Giving an AI agent the keys, safely
Wiring our identity agent into a secrets manager without handing it the kingdom — read-only by default, segregation of duties, and writes you have to mean.
We run a small fleet of AI agents in the homelab — systems, network, security, identity. Each is a thin shell around a set of skills, where a skill is a tool definition plus the code that calls a real backend. This week the identity agent got a new one: access to Infisical, our secrets manager.
That sentence should make any auditor twitch. An AI agent with reach into the one system whose entire job is to hold the things you most want to protect? The interesting work wasn’t the integration. It was making the integration something you’d actually sign off on.
The need
The brief was easy to say and harder to honour:
- Read-only by default. The agent observes; it doesn’t mutate unless a human says so.

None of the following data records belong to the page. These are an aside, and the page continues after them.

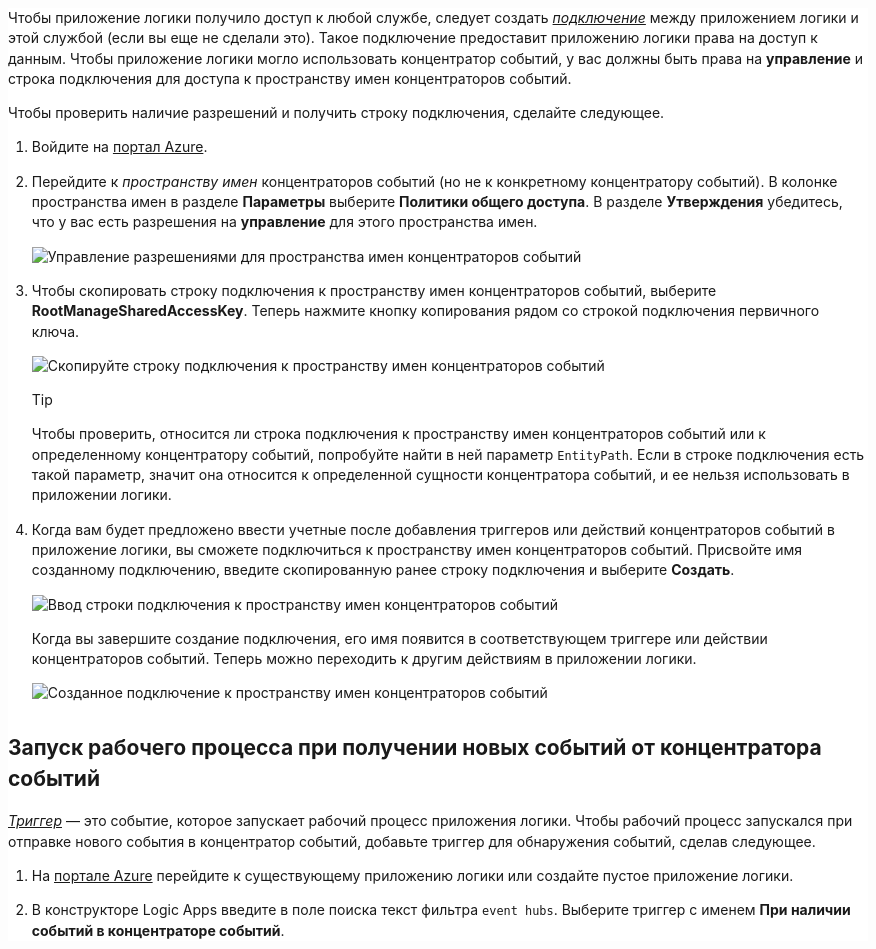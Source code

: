 Чтобы приложение логики получило доступ к любой службе, следует создать [*подключение*](./connectors-overview.md) между приложением логики и этой службой (если вы еще не сделали это). Такое подключение предоставит приложению логики права на доступ к данным.
Чтобы приложение логики могло использовать концентратор событий, у вас должны быть права на **управление** и строка подключения для доступа к пространству имен концентраторов событий.

Чтобы проверить наличие разрешений и получить строку подключения, сделайте следующее.

1.  Войдите на [портал Azure](https://portal.azure.com "Портал Azure"). 

2.  Перейдите к *пространству имен* концентраторов событий (но не к конкретному концентратору событий). В колонке пространства имен в разделе **Параметры** выберите **Политики общего доступа**. В разделе **Утверждения** убедитесь, что у вас есть разрешения на **управление** для этого пространства имен.

    ![Управление разрешениями для пространства имен концентраторов событий](./media/connectors-create-api-azure-event-hubs/event-hubs-namespace.png)

3.  Чтобы скопировать строку подключения к пространству имен концентраторов событий, выберите **RootManageSharedAccessKey**. Теперь нажмите кнопку копирования рядом со строкой подключения первичного ключа.

    ![Скопируйте строку подключения к пространству имен концентраторов событий](media/connectors-create-api-azure-event-hubs/find-event-hub-namespace-connection-string.png)

    > [!TIP]
    > Чтобы проверить, относится ли строка подключения к пространству имен концентраторов событий или к определенному концентратору событий, попробуйте найти в ней параметр `EntityPath`. Если в строке подключения есть такой параметр, значит она относится к определенной сущности концентратора событий, и ее нельзя использовать в приложении логики.

4.  Когда вам будет предложено ввести учетные после добавления триггеров или действий концентраторов событий в приложение логики, вы сможете подключиться к пространству имен концентраторов событий. Присвойте имя созданному подключению, введите скопированную ранее строку подключения и выберите **Создать**.

    ![Ввод строки подключения к пространству имен концентраторов событий](./media/connectors-create-api-azure-event-hubs/event-hubs-connection.png)

    Когда вы завершите создание подключения, его имя появится в соответствующем триггере или действии концентраторов событий. 
    Теперь можно переходить к другим действиям в приложении логики.

    ![Созданное подключение к пространству имен концентраторов событий](./media/connectors-create-api-azure-event-hubs/event-hubs-connection-created.png)

## <a name="start-workflow-when-your-event-hub-receives-new-events"></a>Запуск рабочего процесса при получении новых событий от концентратора событий

[*Триггер*](../logic-apps/logic-apps-overview.md#logic-app-concepts) — это событие, которое запускает рабочий процесс приложения логики. Чтобы рабочий процесс запускался при отправке нового события в концентратор событий, добавьте триггер для обнаружения событий, сделав следующее.

1.  На [портале Azure](https://portal.azure.com "портал Azure ") перейдите к существующему приложению логики или создайте пустое приложение логики.

2.  В конструкторе Logic Apps введите в поле поиска текст фильтра `event hubs`. Выберите триггер с именем **При наличии событий в концентраторе событий**.
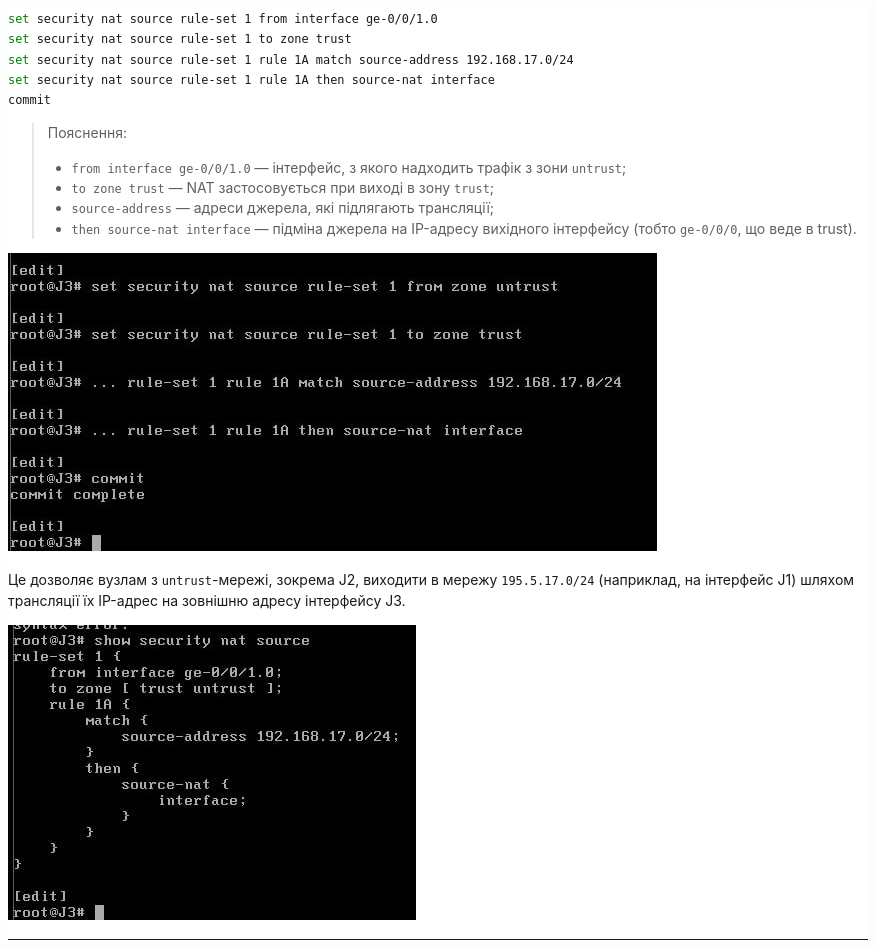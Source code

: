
 ```bash
set security nat source rule-set 1 from interface ge-0/0/1.0
set security nat source rule-set 1 to zone trust
set security nat source rule-set 1 rule 1A match source-address 192.168.17.0/24
set security nat source rule-set 1 rule 1A then source-nat interface
commit
```

> Пояснення:
> - `from interface ge-0/0/1.0` — інтерфейс, з якого надходить трафік з зони `untrust`;
> - `to zone trust` — NAT застосовується при виході в зону `trust`;
> - `source-address` — адреси джерела, які підлягають трансляції;
> - `then source-nat interface` — підміна джерела на IP-адресу вихідного інтерфейсу (тобто `ge-0/0/0`, що веде в trust).

![Рисунок 4 - Налаштування NAT](telegram-cloud-photo-size-2-5411210458960097330-x.jpg)

Це дозволяє вузлам з `untrust`-мережі, зокрема J2, виходити в мережу `195.5.17.0/24` (наприклад, на інтерфейс J1) шляхом трансляції їх IP-адрес на зовнішню адресу інтерфейсу J3.

![Рисунок 5 - Перегляд налаштувань NAT](telegram-cloud-photo-size-2-5411210458960097344-x.jpg)

---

- Least privilege. No admin token, no shared “god” credential.
- Segregation of duties. The identity that reads secrets must not be the one that writes them.
- No leaks. Secret values never land in a transcript, a log, or a summary by accident.
None of this is novel. It’s the same control set you’d demand of a human operator. The agent doesn’t get a discount on it.
The structure
The skill is deliberately a thin REST client, not a vendor SDK — the official one pulled in a full cloud SDK we’d never use, so we kept the dependency and attack surface small.
Access is split across two machine identities:
| Identity | Role in Infisical | Used for |
|---|---|---|
| Read | Viewer (read-only) | listing and reading secrets, folders, audit logs |
| Write | scoped write role | create / update / delete, nothing else |
The read identity cannot change anything. The write identity is only ever used for explicit changes, and the code never quietly falls back from one to the other. If no separate write identity is configured, every write is simply refused.
On top of the identities sits a layered guard, each layer cheap and boring on purpose:
- Kill switch — writes are off until deliberately enabled.
- Two-phase confirm — every change first returns a dry-run preview (“PERMANENTLY delete secret X [env=prod]”) and executes nothing.
- Blast-radius acknowledgement — irreversible actions need a second, explicit sign-off.
- Audit trail — every attempt is logged, with secret values redacted.
- Reveal gate — values are masked by default; showing plaintext takes a separate, explicit opt-in.
Defence in depth means the agent has to clear all of it and still be authorised server-side. The guard is on top of Infisical’s own permissions, not instead of them.
The result
A working integration we verified end to end against the live instance:
- Reads ran on the Viewer identity; every mutation ran on the separate write identity — confirmed in the logs.
- The full change path — create, read back, update, delete, verify gone — worked, each step gated by preview and acknowledgement.
- Secret values stayed redacted throughout, even immediately after writing them.
- An offline test suite (a dozen checks) proves the guards hold before any network call is made — so the safety logic is testable without ever touching a real secret.
The honest takeaway has very little to do with AI. It’s an old auditing principle — least privilege and segregation of duties — applied to a new kind of operator. Give automation exactly the access it needs, split read from write, make destructive actions deliberate, and keep the receipts. That the operator happens to be an AI agent doesn’t soften the controls. It just makes them non-negotiable.